All lines below starting at the one that holds "### Hi there 👋" and ending at the one that holds "5. 中国 99% 咖啡产自云南，咖啡、鲜花、中药等产业在脱贫攻坚中发挥巨大作用，给我们带来哪些启示？" should be printed exactly, ends included. Pictures should not be printed, nor anything else.

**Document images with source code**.
* * *

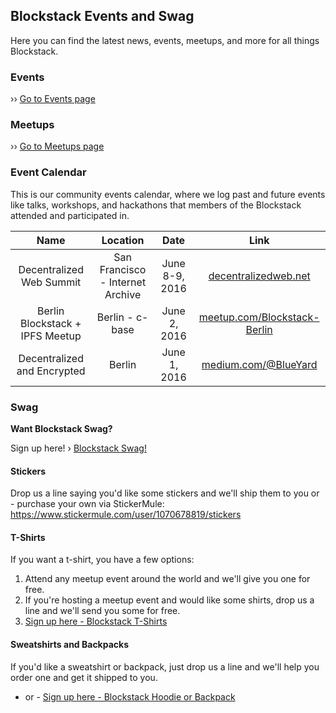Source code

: ## Blockstack Events and Swag

Here you can find the latest news, events, meetups, and more for all things Blockstack.

### Events

›› [Go to Events page](https://github.com/blockstack/community/blob/master/events/events.md)

### Meetups

›› [Go to Meetups page](https://github.com/blockstack/community/blob/master/events/meetups.md)

### Event Calendar

This is our community events calendar, where we log past and future events like talks, workshops, and hackathons that members of the Blockstack attended and participated in.

Name                        | Location                      | Date                   | Link
:-------------------------: | :---------------------------: | :--------------------: | :-------:
Decentralized Web Summit              | San Francisco - Internet Archive | June 8-9, 2016   | [decentralizedweb.net](http://www.decentralizedweb.net/)
Berlin Blockstack + IPFS Meetup       | Berlin - c-base               | June 2, 2016        | [meetup.com/Blockstack-Berlin](http://www.meetup.com/Blockstack-Berlin/events/231428283/)
Decentralized and Encrypted           | Berlin                        | June 1, 2016        | [medium.com/@BlueYard](https://medium.com/@BlueYard/berlin-june-1st-the-mission-to-upgrade-the-internet-an-open-conversation-with-edward-snowden-d288fb2c1ec6#.kjti2hfbp)

### Swag

**Want Blockstack Swag?**

Sign up here! › [Blockstack Swag!](https://github.com/blockstack/community/issues/28)

#### Stickers

Drop us a line saying you'd like some stickers and we'll ship them to you
or -
purchase your own via StickerMule: https://www.stickermule.com/user/1070678819/stickers

#### T-Shirts

If you want a t-shirt, you have a few options:

1. Attend any meetup event around the world and we'll give you one for free.
2. If you're hosting a meetup event and would like some shirts, drop us a line and we'll send you some for free.
3. [Sign up here - Blockstack T-Shirts](https://github.com/blockstack/community/issues/28)

#### Sweatshirts and Backpacks

If you'd like a sweatshirt or backpack, just drop us a line and we'll help you order one and get it shipped to you.
- or -
[Sign up here - Blockstack Hoodie or Backpack](https://github.com/blockstack/community/issues/28)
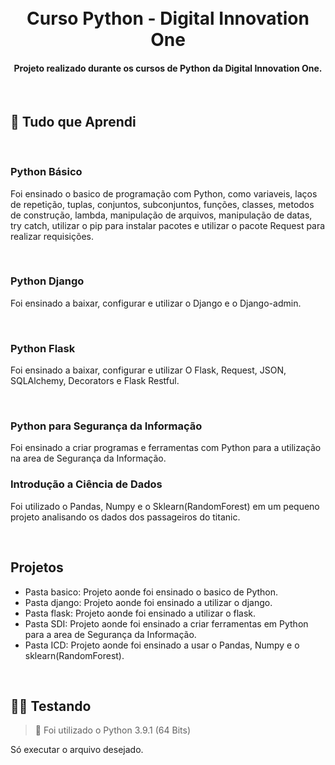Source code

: <h1 align="center">
  <br>
  Curso Python - Digital Innovation One
  <br>
</h1>

<h4 align="center">Projeto realizado durante os cursos de Python da Digital Innovation One.</h4>
</br>

## 📝 Tudo que Aprendi

</br>

### Python Básico
Foi ensinado o basico de programação com Python, como variaveis, laços de repetição, tuplas, conjuntos, subconjuntos, funções, classes, metodos de construção, lambda, manipulação de arquivos, manipulação de datas, try catch, utilizar o pip para instalar pacotes e utilizar o pacote Request para realizar requisições.

</br>

### Python Django
Foi ensinado a baixar, configurar e utilizar o Django e o Django-admin.

</br>

### Python Flask
Foi ensinado a baixar, configurar e utilizar O Flask, Request, JSON, SQLAlchemy, Decorators e Flask Restful.

</br>

### Python para Segurança da Informação
Foi ensinado a criar programas e ferramentas com Python para a utilização na area de Segurança da Informação.

### Introdução a Ciência de Dados
Foi utilizado o Pandas, Numpy e o Sklearn(RandomForest) em um pequeno projeto analisando os dados dos passageiros do titanic.

</br>

## Projetos

- Pasta basico: Projeto aonde foi ensinado o basico de Python.
- Pasta django: Projeto aonde foi ensinado a utilizar o django.
- Pasta flask: Projeto aonde foi ensinado a utilizar o flask.
- Pasta SDI: Projeto aonde foi ensinado a criar ferramentas em Python para a area de Segurança da Informação.
- Pasta ICD: Projeto aonde foi ensinado a usar o Pandas, Numpy e o sklearn(RandomForest).

</br>

## 👨‍🏫 Testando

> 🚩 Foi utilizado o Python 3.9.1 (64 Bits)

Só executar o arquivo desejado.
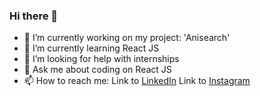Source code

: ### Hi there 👋

- 🔭 I’m currently working on my project: 'Anisearch'
- 🌱 I’m currently learning React JS
- 🤔 I’m looking for help with internships
- 💬 Ask me about coding on React JS
- 📫 How to reach me: 
Link to [LinkedIn](https://www.linkedin.com/in/amanbek-faizolla/)
Link to [Instagram](https://www.instagram.com/_faaraday_/)
<!--
**Rahugg/Rahugg** is a ✨ _special_ ✨ repository because its `README.md` (this file) appears on your GitHub profile.

Here are some ideas to get you started:

- 🔭 I’m currently working on ...
- 🌱 I’m currently learning ...
- 👯 I’m looking to collaborate on ...
- 🤔 I’m looking for help with ...
- 💬 Ask me about ...
- 📫 How to reach me: ...
- 😄 Pronouns: ...
- ⚡ Fun fact: ...
-->
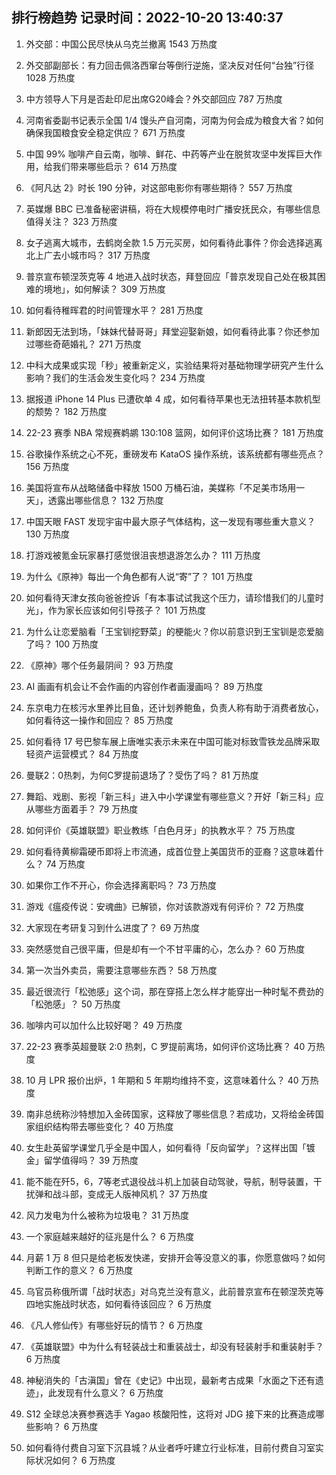 
## 排行榜趋势 记录时间：2022-10-20 13:40:37
  
  1. 外交部：中国公民尽快从乌克兰撤离 1543 万热度
    
  2. 外交部副部长：有力回击佩洛西窜台等倒行逆施，坚决反对任何“台独”行径 1028 万热度
    
  3. 中方领导人下月是否赴印尼出席G20峰会？外交部回应 787 万热度
    
  4. 河南省委副书记表示全国 1/4 馒头产自河南，河南为何会成为粮食大省？如何确保我国粮食安全稳定供应？ 671 万热度
    
  5. 中国 99% 咖啡产自云南，咖啡、鲜花、中药等产业在脱贫攻坚中发挥巨大作用，给我们带来哪些启示？ 614 万热度
    
  6. 《阿凡达 2》时长 190 分钟，对这部电影你有哪些期待？ 557 万热度
    
  7. 英媒爆 BBC 已准备秘密讲稿，将在大规模停电时广播安抚民众，有哪些信息值得关注？ 323 万热度
    
  8. 女子逃离大城市，去鹤岗全款 1.5 万元买房，如何看待此事件？你会选择逃离北上广去小城市吗？ 317 万热度
    
  9. 普京宣布顿涅茨克等 4 地进入战时状态，拜登回应「普京发现自己处在极其困难的境地」，如何解读？ 309 万热度
    
  10. 如何看待稚晖君的时间管理水平？ 281 万热度
    
  11. 新郎因无法到场，「妹妹代替哥哥」拜堂迎娶新娘，如何看待此事？你还参加过哪些奇葩婚礼？ 271 万热度
    
  12. 中科大成果或实现「秒」被重新定义，实验结果将对基础物理学研究产生什么影响？我们的生活会发生变化吗？ 234 万热度
    
  13. 据报道 iPhone 14 Plus 已遭砍单 4 成，如何看待苹果也无法扭转基本款机型的颓势？ 182 万热度
    
  14. 22-23 赛季 NBA 常规赛鹈鹕 130:108 篮网，如何评价这场比赛？ 181 万热度
    
  15. 谷歌操作系统之心不死，重磅发布 KataOS 操作系统，该系统都有哪些亮点？ 156 万热度
    
  16. 美国将宣布从战略储备中释放 1500 万桶石油，美媒称「不足美市场用一天」，透露出哪些信息？ 132 万热度
    
  17. 中国天眼 FAST 发现宇宙中最大原子气体结构，这一发现有哪些重大意义？ 130 万热度
    
  18. 打游戏被氪金玩家暴打感觉很沮丧想退游怎么办？ 111 万热度
    
  19. 为什么《原神》每出一个角色都有人说“寄”了？ 101 万热度
    
  20. 如何看待天津女孩向爸爸控诉「有本事试试我这个压力，请珍惜我们的儿童时光」，作为家长应该如何引导孩子？ 101 万热度
    
  21. 为什么让恋爱脑看「王宝钏挖野菜」的梗能火？你以前意识到王宝钏是恋爱脑了吗？ 100 万热度
    
  22. 《原神》哪个任务最阴间？ 93 万热度
    
  23. AI 画画有机会让不会作画的内容创作者画漫画吗？ 89 万热度
    
  24. 东京电力在核污水里养比目鱼，还计划养鲍鱼，负责人称有助于消费者放心，如何看待这一操作和回应？ 85 万热度
    
  25. 如何看待 17 号巴黎车展上唐唯实表示未来在中国可能对标致雪铁龙品牌采取轻资产运营模式？ 84 万热度
    
  26. 曼联2：0热刺，为何C罗提前退场了？受伤了吗？ 81 万热度
    
  27. 舞蹈、戏剧、影视「新三科」进入中小学课堂有哪些意义？开好「新三科」应从哪些方面着手？ 79 万热度
    
  28. 如何评价《英雄联盟》职业教练「白色月牙」的执教水平？ 75 万热度
    
  29. 如何看待黄柳霜硬币即将上市流通，成首位登上美国货币的亚裔？这意味着什么？ 74 万热度
    
  30. 如果你工作不开心，你会选择离职吗？ 73 万热度
    
  31. 游戏《瘟疫传说：安魂曲》已解锁，你对该款游戏有何评价？ 72 万热度
    
  32. 大家现在考研复习到什么进度了？ 69 万热度
    
  33. 突然感觉自己很平庸，但是却有一个不甘平庸的心，怎么办？ 60 万热度
    
  34. 第一次当外卖员，需要注意哪些东西？ 58 万热度
    
  35. 最近很流行「松弛感」这个词，那在穿搭上怎么样才能穿出一种时髦不费劲的「松弛感」？ 50 万热度
    
  36. 咖啡内可以加什么比较好喝？ 49 万热度
    
  37. 22-23 赛季英超曼联 2:0 热刺，C 罗提前离场，如何评价这场比赛？ 40 万热度
    
  38. 10 月 LPR 报价出炉，1 年期和 5 年期均维持不变，这意味着什么？ 40 万热度
    
  39. 南非总统称沙特想加入金砖国家，这释放了哪些信息？若成功，又将给金砖国家组织结构带去哪些变化？ 40 万热度
    
  40. 女生赴英留学课堂几乎全是中国人，如何看待「反向留学」？这样出国「镀金」留学值得吗？ 39 万热度
    
  41. 能不能在歼5，6，7等老式退役战斗机上加装自动驾驶，导航，制导装置，干扰弹和战斗部，变成无人版神风机？ 37 万热度
    
  42. 风力发电为什么被称为垃圾电？ 31 万热度
    
  43. 一个家庭越来越好的征兆是什么？ 6 万热度
    
  44. 月薪 1 万 8 但只是给老板发快递，安排开会等没意义的事，你愿意做吗？如何判断工作的意义？ 6 万热度
    
  45. 乌官员称俄所谓「战时状态」对乌克兰没有意义，此前普京宣布在顿涅茨克等四地实施战时状态，如何看待该回应？ 6 万热度
    
  46. 《凡人修仙传》有哪些好玩的情节？ 6 万热度
    
  47. 《英雄联盟》中为什么有轻装战士和重装战士，却没有轻装射手和重装射手？ 6 万热度
    
  48. 神秘消失的「古滇国」曾在《史记》中出现，最新考古成果「水面之下还有遗迹」，此发现有什么意义？ 6 万热度
    
  49. S12 全球总决赛参赛选手 Yagao 核酸阳性，这将对 JDG 接下来的比赛造成哪些影响？ 6 万热度
    
  50. 如何看待付费自习室下沉县城？从业者呼吁建立行业标准，目前付费自习室实际状况如何？ 6 万热度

* * *

**RESPONSE AREA**.
: ### Hi there 👋

- 🔭 I’m currently working on my project: 'Anisearch'
- 🌱 I’m currently learning React JS
- 🤔 I’m looking for help with internships
- 💬 Ask me about coding on React JS
- 📫 How to reach me: 
Link to [LinkedIn](https://www.linkedin.com/in/amanbek-faizolla/)
Link to [Instagram](https://www.instagram.com/_faaraday_/)
<!--
**Rahugg/Rahugg** is a ✨ _special_ ✨ repository because its `README.md` (this file) appears on your GitHub profile.

Here are some ideas to get you started:

- 🔭 I’m currently working on ...
- 🌱 I’m currently learning ...
- 👯 I’m looking to collaborate on ...
- 🤔 I’m looking for help with ...
- 💬 Ask me about ...
- 📫 How to reach me: ...
- 😄 Pronouns: ...
- ⚡ Fun fact: ...
-->
## 排行榜趋势 记录时间：2022-10-20 13:40:37
  
  1. 外交部：中国公民尽快从乌克兰撤离 1543 万热度
    
  2. 外交部副部长：有力回击佩洛西窜台等倒行逆施，坚决反对任何“台独”行径 1028 万热度
    
  3. 中方领导人下月是否赴印尼出席G20峰会？外交部回应 787 万热度
    
  4. 河南省委副书记表示全国 1/4 馒头产自河南，河南为何会成为粮食大省？如何确保我国粮食安全稳定供应？ 671 万热度
    
  5. 中国 99% 咖啡产自云南，咖啡、鲜花、中药等产业在脱贫攻坚中发挥巨大作用，给我们带来哪些启示？ 614 万热度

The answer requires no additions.